*What needs to be done*: Find all lines in the records that include the word "False", and copy them out.

*Material provided*:
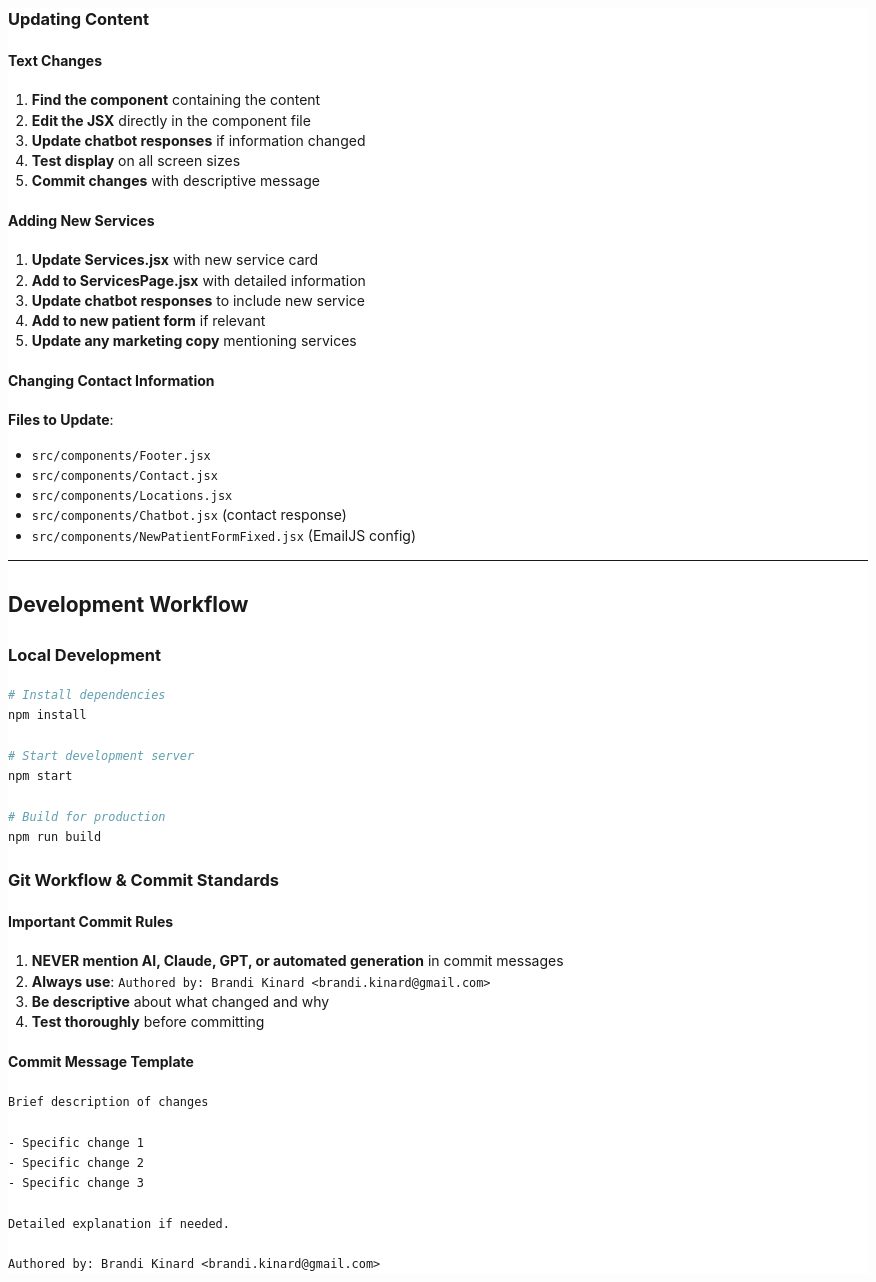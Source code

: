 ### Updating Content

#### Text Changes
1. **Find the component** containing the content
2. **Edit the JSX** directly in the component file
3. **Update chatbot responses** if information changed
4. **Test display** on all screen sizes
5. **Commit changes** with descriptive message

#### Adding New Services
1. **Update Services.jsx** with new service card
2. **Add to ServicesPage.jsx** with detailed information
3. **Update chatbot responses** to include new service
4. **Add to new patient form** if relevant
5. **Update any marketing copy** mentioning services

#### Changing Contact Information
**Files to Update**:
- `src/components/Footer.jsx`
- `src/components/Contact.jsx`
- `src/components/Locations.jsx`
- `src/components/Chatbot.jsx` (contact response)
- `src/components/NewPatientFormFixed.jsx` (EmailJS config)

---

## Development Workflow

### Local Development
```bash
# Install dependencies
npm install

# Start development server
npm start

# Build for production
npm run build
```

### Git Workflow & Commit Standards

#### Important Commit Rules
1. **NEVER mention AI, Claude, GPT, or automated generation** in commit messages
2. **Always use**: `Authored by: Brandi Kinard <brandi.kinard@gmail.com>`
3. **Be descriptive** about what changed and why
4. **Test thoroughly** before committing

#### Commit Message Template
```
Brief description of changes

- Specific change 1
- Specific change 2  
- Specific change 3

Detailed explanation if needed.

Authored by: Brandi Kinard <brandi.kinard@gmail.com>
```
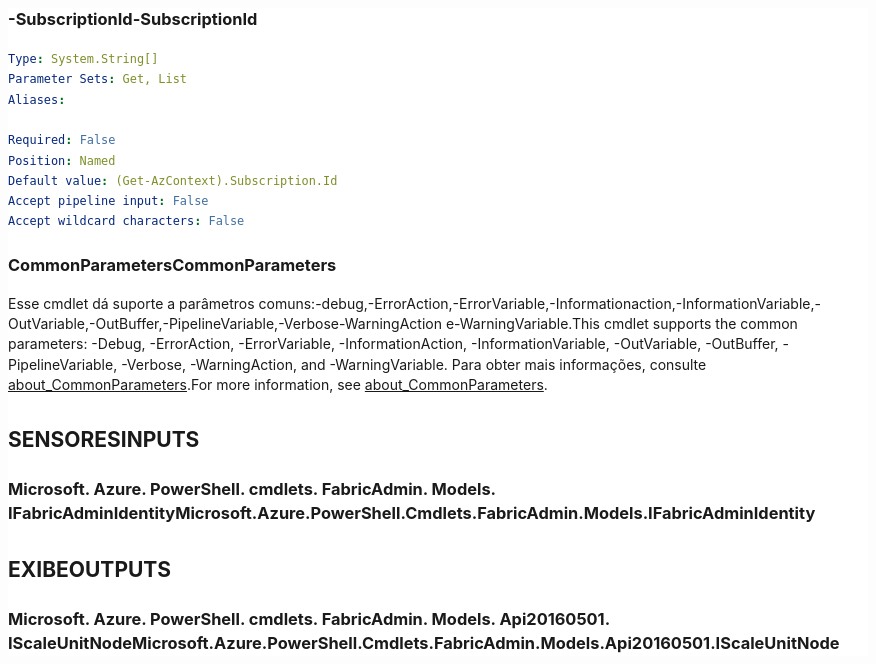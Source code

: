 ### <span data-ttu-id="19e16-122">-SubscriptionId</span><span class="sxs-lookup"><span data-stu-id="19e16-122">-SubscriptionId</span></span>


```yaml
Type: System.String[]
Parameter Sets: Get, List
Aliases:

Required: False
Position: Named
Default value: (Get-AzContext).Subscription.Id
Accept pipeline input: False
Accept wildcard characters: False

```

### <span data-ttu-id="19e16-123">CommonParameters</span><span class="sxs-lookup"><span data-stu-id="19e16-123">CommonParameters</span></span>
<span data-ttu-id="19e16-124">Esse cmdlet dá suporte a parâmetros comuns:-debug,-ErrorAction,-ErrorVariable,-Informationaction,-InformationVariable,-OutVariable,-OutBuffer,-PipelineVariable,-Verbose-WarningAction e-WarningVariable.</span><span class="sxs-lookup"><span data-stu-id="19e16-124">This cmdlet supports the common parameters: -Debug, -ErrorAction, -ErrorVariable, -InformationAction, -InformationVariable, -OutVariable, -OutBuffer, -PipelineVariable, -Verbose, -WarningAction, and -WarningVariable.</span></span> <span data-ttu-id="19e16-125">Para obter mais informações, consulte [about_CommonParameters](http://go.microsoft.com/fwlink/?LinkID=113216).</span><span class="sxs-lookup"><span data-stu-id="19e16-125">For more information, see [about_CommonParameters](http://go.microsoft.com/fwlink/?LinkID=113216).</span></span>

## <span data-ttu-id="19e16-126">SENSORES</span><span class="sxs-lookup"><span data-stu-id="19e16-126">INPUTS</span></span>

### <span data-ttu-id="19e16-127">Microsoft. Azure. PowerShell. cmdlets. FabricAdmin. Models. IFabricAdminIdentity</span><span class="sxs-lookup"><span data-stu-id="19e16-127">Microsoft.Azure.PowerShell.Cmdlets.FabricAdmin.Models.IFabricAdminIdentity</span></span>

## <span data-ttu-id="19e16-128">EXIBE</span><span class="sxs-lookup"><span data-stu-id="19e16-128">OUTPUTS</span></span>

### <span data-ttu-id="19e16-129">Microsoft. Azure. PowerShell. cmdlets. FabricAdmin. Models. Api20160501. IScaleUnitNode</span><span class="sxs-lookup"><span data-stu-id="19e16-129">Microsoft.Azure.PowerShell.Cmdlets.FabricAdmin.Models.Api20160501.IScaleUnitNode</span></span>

*Solution to this exercise*:
Required: False
Accept pipeline input: False
Accept wildcard characters: False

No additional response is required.